What is required:
In the records below, tally the lines that contain the word "System" and give only that number.

Input material:

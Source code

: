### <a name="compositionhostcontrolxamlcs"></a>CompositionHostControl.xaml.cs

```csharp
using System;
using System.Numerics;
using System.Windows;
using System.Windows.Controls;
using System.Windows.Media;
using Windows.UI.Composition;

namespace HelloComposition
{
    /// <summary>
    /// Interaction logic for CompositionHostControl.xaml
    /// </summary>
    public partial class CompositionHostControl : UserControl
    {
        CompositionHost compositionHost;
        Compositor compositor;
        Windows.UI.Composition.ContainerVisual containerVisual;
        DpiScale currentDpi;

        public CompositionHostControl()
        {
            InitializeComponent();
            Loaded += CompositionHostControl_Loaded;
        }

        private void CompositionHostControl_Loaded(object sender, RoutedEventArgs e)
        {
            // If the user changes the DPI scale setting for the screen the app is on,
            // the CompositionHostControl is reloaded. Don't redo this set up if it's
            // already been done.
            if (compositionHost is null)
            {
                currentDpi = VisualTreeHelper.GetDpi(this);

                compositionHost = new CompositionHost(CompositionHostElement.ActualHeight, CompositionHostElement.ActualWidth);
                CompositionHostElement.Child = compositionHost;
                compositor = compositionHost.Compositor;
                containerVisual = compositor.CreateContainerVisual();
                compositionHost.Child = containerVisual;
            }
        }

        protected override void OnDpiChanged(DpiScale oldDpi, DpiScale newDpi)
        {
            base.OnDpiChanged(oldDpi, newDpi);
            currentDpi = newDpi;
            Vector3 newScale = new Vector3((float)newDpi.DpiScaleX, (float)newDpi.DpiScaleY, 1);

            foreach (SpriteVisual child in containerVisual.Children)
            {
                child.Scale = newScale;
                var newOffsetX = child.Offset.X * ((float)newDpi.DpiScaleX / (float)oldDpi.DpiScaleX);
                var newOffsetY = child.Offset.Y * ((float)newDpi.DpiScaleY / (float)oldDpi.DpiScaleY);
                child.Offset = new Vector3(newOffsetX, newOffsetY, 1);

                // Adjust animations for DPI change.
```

Completed exercise:
5